#### Directions:
Only the count should appear in your answer: how many lines of the data below contain the word "period"?

[Plain-text document sources]
####

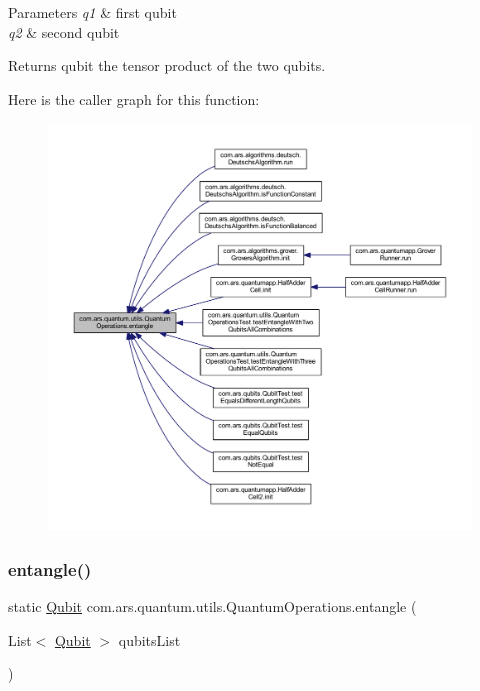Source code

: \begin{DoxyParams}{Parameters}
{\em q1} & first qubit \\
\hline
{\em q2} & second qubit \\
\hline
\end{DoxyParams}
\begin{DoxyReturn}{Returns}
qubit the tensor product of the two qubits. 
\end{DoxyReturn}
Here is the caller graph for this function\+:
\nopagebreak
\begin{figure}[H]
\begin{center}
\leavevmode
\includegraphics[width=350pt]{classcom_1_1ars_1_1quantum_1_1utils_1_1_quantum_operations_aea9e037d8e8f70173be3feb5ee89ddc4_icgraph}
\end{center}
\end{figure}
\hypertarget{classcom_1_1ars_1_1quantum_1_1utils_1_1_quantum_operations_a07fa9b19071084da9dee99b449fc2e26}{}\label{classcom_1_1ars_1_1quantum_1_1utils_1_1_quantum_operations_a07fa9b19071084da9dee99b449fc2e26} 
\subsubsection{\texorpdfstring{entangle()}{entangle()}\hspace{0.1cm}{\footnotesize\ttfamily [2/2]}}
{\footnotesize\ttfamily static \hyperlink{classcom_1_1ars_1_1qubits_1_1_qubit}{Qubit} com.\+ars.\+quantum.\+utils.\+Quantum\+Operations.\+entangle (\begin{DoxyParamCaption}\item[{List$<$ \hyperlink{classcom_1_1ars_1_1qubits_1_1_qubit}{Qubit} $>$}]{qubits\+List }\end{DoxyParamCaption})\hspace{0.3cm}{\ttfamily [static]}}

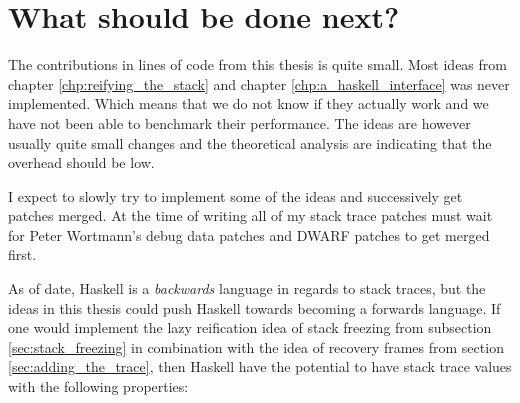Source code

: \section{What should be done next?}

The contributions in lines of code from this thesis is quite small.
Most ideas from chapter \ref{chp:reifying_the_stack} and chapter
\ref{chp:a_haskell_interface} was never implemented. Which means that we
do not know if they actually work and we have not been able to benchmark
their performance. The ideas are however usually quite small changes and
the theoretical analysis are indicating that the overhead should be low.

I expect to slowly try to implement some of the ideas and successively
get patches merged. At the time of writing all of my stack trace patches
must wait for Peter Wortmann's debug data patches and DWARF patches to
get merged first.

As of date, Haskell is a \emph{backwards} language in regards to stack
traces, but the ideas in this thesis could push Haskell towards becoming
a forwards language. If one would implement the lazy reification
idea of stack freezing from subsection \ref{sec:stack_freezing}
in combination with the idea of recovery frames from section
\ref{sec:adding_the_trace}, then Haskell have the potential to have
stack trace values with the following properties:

####

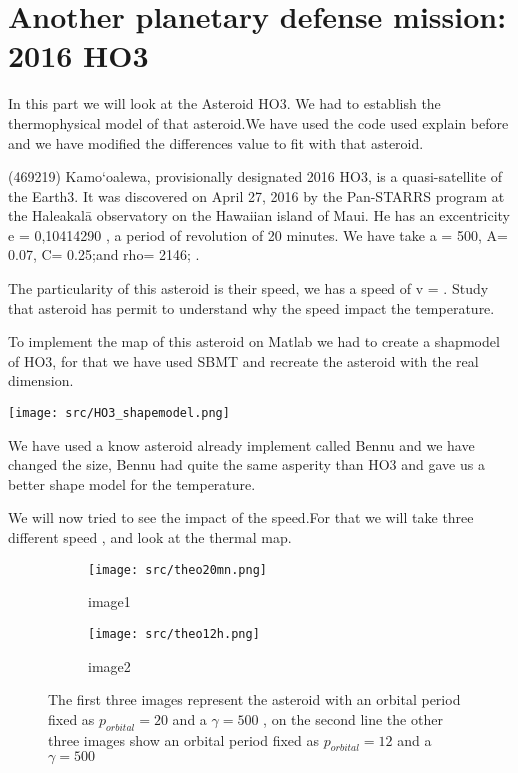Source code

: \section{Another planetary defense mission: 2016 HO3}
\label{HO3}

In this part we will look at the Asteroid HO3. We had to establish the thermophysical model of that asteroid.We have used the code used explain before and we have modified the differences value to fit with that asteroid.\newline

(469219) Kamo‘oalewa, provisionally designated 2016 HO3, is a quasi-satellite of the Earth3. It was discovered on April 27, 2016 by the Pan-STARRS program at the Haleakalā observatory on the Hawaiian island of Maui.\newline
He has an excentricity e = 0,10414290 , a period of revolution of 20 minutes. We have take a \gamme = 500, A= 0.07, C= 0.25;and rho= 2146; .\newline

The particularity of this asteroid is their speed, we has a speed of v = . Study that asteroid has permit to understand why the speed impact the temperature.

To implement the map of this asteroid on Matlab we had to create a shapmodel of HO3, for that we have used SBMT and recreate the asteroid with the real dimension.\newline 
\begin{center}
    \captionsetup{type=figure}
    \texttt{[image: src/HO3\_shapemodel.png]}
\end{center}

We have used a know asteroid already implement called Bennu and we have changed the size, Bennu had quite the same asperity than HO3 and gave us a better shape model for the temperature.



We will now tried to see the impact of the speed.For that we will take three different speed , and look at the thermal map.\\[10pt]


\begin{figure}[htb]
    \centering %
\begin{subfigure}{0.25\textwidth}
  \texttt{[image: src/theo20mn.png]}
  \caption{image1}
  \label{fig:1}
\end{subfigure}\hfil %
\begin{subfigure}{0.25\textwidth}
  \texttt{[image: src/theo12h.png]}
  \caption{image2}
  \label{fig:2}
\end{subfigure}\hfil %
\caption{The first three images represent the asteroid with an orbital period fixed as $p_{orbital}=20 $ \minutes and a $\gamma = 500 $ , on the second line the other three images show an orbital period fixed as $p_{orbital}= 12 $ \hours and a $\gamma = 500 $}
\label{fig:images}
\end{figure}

####

#### Solved problem:
2